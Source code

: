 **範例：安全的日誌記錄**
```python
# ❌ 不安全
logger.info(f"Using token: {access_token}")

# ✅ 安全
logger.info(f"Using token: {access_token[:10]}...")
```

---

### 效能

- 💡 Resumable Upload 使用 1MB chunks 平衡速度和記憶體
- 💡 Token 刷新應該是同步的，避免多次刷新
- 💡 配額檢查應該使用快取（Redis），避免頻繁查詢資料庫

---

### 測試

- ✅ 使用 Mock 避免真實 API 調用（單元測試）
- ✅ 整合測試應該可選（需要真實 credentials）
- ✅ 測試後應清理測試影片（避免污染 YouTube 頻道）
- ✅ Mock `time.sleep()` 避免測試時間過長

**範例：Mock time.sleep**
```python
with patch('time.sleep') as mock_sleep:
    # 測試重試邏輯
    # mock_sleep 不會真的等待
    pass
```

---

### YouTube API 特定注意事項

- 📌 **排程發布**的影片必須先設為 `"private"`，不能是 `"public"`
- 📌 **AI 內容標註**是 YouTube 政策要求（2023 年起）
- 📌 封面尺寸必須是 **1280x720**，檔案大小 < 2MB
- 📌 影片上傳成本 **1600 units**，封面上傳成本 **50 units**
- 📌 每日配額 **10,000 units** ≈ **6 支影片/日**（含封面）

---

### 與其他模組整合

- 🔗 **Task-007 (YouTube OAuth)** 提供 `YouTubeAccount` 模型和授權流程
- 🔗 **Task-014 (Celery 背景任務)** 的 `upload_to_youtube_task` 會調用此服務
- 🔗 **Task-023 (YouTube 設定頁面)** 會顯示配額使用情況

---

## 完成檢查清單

--

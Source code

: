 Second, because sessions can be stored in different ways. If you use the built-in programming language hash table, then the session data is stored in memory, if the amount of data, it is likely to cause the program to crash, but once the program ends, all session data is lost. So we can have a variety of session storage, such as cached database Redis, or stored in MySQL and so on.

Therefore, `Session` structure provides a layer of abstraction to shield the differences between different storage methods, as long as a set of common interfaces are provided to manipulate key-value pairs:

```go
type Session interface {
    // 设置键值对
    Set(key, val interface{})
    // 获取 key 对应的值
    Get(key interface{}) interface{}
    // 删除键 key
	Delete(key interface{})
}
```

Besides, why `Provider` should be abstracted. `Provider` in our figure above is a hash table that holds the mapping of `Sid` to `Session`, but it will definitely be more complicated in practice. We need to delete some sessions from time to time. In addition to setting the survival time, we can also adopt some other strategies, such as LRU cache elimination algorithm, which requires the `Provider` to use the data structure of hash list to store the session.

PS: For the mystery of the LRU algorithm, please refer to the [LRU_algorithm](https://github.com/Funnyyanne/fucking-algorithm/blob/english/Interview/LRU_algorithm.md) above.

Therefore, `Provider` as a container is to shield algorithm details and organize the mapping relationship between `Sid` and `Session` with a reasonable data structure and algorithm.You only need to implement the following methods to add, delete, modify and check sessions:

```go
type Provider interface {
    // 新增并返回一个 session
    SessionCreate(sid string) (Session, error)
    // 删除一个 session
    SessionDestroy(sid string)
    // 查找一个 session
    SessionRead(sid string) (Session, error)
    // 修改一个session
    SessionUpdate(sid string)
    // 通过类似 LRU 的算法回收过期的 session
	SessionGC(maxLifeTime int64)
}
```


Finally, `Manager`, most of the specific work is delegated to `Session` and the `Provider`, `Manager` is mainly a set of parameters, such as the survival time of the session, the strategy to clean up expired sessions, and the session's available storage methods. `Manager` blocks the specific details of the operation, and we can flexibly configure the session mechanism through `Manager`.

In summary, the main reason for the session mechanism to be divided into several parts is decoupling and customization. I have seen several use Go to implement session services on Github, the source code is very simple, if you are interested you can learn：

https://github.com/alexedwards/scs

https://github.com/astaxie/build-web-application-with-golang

--

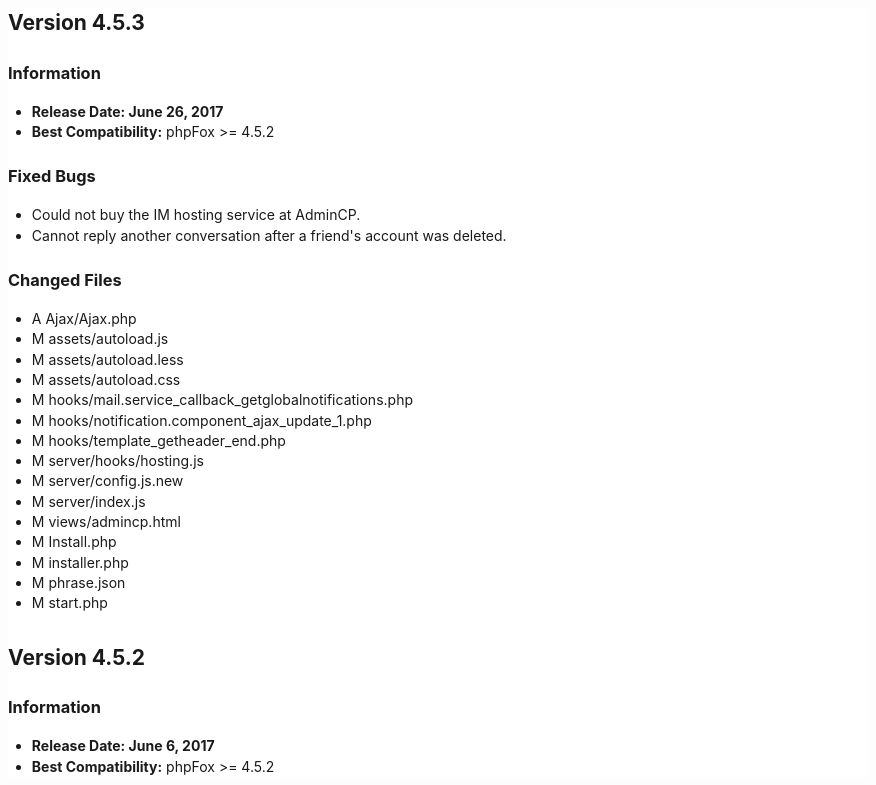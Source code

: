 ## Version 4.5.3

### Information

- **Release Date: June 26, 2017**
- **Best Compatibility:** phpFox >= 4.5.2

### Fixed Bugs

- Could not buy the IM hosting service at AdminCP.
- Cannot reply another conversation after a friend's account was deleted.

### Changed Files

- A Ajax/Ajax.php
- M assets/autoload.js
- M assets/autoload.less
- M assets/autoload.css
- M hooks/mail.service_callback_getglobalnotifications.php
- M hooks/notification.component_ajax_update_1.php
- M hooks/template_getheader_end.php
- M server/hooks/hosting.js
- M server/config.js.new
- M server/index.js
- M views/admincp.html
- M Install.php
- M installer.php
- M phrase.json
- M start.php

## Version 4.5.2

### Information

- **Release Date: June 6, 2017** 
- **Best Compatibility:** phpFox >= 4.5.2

■ **Description of the task**
The answer is the lines above between the line holding "most of the" and the line holding "https://github.com/astaxie/build-web-application-with-golang", inclusive, each written out exactly, and no others.

■ **Response to this exercise**
Finally, `Manager`, most of the specific work is delegated to `Session` and the `Provider`, `Manager` is mainly a set of parameters, such as the survival time of the session, the strategy to clean up expired sessions, and the session's available storage methods. `Manager` blocks the specific details of the operation, and we can flexibly configure the session mechanism through `Manager`.

In summary, the main reason for the session mechanism to be divided into several parts is decoupling and customization. I have seen several use Go to implement session services on Github, the source code is very simple, if you are interested you can learn：

https://github.com/alexedwards/scs

https://github.com/astaxie/build-web-application-with-golang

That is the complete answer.